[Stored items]

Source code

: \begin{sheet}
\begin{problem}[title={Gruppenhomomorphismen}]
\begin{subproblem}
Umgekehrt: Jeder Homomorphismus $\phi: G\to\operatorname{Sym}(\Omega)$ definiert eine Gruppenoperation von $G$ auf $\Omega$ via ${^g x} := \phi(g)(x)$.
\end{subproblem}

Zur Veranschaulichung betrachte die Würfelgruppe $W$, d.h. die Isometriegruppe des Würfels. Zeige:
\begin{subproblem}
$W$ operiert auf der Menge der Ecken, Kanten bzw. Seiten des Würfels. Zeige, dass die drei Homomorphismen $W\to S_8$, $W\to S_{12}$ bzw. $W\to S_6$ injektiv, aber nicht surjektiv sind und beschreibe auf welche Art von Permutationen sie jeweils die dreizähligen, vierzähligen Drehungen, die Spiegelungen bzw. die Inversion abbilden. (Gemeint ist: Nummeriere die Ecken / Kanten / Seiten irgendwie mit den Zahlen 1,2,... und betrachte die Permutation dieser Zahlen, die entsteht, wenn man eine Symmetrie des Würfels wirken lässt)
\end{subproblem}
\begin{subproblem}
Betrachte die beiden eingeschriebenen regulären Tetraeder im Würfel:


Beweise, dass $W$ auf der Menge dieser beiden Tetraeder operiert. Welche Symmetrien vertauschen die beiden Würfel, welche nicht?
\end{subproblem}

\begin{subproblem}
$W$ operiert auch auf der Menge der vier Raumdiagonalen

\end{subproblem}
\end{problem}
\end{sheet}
==
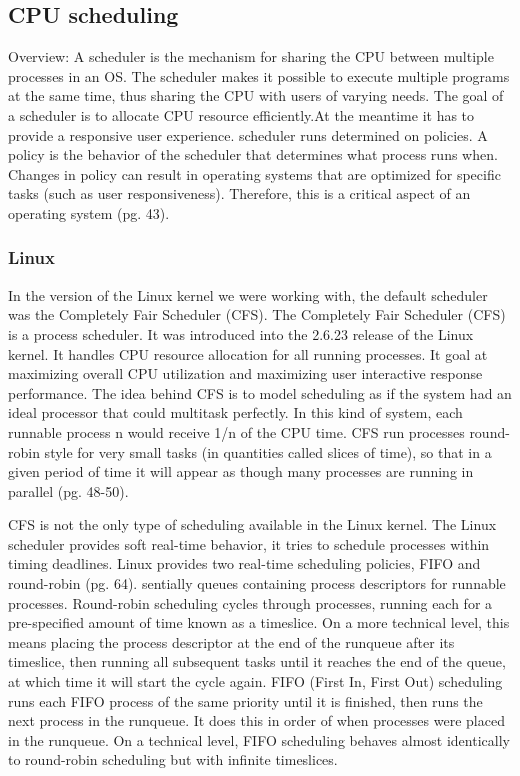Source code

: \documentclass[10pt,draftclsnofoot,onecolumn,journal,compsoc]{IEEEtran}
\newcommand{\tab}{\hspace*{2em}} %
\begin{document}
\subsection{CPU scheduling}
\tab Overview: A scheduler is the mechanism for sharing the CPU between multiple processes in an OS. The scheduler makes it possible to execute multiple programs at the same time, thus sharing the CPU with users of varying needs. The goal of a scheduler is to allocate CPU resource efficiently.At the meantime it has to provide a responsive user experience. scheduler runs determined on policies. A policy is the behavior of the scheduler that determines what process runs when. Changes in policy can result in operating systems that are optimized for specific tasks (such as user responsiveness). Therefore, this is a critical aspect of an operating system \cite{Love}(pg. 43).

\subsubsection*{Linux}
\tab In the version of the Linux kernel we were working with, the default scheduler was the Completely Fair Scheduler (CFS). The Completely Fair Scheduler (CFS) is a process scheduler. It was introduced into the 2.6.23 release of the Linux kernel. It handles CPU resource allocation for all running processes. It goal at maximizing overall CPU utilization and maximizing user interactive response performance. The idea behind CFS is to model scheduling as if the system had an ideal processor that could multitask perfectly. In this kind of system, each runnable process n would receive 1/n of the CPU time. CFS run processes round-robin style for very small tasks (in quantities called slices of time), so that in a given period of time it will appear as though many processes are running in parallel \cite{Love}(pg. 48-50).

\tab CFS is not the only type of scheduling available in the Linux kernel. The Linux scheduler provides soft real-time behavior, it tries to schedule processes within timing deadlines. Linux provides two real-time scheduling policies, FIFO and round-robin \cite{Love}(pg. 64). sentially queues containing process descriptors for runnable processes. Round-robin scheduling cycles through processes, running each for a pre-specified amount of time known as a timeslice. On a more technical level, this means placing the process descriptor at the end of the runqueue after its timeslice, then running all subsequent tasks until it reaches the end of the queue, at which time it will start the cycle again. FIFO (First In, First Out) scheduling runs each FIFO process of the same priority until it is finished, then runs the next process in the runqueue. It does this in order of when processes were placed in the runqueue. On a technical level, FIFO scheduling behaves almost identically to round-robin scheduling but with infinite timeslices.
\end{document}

Task requirements -> Whenever a line of the records holds the string "welche", pick it out and copy it.

Solved problem ->
$W$ operiert auf der Menge der Ecken, Kanten bzw. Seiten des Würfels. Zeige, dass die drei Homomorphismen $W\to S_8$, $W\to S_{12}$ bzw. $W\to S_6$ injektiv, aber nicht surjektiv sind und beschreibe auf welche Art von Permutationen sie jeweils die dreizähligen, vierzähligen Drehungen, die Spiegelungen bzw. die Inversion abbilden. (Gemeint ist: Nummeriere die Ecken / Kanten / Seiten irgendwie mit den Zahlen 1,2,... und betrachte die Permutation dieser Zahlen, die entsteht, wenn man eine Symmetrie des Würfels wirken lässt)
Beweise, dass $W$ auf der Menge dieser beiden Tetraeder operiert. Welche Symmetrien vertauschen die beiden Würfel, welche nicht?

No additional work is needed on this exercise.